Segment Start: DATA SECTION

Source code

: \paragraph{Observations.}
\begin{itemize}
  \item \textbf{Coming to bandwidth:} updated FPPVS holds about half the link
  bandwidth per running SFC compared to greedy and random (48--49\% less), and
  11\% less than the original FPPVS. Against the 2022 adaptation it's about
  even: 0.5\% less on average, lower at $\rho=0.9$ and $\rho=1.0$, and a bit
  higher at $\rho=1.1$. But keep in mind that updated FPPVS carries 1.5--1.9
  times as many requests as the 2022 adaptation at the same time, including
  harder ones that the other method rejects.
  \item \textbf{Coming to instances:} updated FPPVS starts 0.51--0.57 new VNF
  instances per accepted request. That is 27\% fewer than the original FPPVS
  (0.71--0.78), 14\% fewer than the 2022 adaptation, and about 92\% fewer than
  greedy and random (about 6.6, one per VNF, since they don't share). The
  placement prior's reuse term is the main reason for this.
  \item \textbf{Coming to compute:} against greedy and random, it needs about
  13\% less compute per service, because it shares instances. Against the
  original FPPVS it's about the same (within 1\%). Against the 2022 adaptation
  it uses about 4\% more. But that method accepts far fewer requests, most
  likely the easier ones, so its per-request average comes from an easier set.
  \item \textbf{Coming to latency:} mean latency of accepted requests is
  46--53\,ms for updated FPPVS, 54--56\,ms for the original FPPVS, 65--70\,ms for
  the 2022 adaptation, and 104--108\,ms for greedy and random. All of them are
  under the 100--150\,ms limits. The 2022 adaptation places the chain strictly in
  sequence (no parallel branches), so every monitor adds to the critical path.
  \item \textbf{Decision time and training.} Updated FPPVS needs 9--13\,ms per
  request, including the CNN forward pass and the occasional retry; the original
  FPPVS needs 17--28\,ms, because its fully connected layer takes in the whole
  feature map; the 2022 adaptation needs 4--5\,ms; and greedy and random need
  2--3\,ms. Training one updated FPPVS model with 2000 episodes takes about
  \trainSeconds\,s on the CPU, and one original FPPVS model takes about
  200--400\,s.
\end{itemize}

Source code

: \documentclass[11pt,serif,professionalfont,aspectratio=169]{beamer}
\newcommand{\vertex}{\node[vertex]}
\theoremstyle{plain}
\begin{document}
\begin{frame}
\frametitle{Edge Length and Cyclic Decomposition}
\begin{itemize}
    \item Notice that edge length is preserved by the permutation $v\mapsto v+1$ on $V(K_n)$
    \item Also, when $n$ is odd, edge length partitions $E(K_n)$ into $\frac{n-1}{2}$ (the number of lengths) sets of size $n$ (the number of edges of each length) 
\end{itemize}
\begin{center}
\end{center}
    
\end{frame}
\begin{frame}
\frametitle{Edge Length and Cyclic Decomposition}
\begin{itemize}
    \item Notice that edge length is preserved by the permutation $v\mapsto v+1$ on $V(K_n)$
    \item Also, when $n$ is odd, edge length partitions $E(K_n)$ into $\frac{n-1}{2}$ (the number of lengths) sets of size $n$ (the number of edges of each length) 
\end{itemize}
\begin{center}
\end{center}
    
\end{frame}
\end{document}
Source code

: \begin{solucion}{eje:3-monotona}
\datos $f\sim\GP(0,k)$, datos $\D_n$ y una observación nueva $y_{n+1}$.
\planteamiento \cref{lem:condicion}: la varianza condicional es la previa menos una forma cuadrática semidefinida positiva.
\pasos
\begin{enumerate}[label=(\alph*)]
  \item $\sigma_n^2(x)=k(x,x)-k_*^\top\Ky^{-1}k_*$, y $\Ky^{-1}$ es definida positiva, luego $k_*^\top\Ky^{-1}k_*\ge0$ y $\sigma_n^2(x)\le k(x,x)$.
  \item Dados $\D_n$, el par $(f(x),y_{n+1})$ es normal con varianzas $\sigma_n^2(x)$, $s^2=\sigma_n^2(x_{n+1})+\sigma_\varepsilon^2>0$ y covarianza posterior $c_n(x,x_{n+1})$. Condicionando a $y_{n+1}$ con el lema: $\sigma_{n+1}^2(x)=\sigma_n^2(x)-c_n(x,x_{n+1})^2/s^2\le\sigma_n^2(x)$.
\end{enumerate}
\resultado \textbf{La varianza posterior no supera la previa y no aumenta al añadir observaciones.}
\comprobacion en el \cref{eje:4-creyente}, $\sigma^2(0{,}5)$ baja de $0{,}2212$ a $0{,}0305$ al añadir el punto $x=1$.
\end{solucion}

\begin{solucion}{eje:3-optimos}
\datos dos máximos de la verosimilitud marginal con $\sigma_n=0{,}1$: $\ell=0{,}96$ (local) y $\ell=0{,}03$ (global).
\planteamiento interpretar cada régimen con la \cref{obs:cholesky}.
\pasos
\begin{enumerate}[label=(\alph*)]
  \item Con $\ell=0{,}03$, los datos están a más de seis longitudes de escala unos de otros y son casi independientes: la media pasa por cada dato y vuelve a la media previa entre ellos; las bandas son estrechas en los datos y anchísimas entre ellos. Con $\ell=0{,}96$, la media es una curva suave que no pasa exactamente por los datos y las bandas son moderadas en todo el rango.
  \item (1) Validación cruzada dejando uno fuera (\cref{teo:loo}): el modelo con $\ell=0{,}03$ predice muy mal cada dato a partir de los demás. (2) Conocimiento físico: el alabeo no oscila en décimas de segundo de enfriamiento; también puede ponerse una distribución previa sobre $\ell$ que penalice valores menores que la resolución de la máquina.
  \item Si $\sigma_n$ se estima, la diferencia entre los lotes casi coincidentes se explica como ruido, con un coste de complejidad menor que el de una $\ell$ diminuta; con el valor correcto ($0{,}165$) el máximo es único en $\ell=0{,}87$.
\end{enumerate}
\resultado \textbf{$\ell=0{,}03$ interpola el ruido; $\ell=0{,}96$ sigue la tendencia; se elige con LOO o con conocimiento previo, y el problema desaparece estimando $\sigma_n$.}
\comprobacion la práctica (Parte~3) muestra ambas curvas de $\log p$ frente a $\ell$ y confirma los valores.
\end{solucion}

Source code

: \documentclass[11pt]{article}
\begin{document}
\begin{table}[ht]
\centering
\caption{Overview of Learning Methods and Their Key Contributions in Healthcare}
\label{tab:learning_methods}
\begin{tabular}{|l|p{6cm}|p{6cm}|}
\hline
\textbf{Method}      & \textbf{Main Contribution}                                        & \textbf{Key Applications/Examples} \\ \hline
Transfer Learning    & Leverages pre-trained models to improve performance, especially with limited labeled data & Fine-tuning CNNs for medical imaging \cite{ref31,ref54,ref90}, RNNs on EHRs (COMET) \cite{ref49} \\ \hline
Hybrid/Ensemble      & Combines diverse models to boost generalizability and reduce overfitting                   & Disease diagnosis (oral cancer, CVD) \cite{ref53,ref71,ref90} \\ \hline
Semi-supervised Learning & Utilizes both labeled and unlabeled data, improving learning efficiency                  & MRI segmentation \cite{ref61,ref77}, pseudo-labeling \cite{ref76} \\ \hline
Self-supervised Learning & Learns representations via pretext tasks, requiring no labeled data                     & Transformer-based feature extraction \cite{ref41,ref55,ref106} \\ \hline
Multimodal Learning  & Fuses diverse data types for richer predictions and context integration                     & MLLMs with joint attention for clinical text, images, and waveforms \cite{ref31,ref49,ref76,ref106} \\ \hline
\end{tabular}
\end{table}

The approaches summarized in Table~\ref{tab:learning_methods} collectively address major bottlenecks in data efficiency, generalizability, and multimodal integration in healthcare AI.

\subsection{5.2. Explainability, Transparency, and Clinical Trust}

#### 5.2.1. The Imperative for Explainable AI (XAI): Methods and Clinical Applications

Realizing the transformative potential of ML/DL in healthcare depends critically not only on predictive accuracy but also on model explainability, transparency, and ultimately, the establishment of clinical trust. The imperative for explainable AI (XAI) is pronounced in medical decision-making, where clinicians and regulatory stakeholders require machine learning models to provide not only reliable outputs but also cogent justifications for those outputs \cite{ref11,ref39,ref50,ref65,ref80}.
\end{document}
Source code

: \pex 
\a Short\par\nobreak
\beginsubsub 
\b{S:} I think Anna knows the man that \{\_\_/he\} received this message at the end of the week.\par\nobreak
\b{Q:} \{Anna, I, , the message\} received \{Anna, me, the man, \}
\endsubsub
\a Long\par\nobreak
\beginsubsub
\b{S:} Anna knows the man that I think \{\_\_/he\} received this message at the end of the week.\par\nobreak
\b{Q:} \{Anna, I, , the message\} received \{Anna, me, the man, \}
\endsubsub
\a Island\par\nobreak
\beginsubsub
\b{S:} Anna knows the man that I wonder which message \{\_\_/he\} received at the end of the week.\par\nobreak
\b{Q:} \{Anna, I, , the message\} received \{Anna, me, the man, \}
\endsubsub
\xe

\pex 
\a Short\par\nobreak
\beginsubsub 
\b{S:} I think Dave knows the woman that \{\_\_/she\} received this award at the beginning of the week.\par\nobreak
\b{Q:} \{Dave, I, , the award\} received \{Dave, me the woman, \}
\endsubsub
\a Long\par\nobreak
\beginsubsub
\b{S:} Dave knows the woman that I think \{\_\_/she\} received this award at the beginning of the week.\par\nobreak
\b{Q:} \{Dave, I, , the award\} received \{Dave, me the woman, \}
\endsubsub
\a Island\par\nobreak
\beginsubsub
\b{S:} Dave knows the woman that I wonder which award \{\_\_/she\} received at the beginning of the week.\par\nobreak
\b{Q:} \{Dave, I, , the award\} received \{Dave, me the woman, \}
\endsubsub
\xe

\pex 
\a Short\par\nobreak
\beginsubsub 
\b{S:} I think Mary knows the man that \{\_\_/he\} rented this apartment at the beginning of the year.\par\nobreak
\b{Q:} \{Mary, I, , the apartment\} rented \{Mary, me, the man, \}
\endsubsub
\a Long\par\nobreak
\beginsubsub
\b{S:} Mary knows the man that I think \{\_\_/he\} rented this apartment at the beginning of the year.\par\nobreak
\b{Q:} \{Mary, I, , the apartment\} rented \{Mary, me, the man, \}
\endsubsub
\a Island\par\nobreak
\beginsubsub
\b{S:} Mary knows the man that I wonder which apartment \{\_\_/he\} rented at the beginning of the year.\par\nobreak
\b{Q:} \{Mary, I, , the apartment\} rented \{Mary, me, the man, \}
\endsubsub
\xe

Segment End: DATA SECTION

#### [WHAT TO PRODUCE]
Count the lines above holding "accepted". Give only the number.

#### [WRITTEN RESPONSE]
2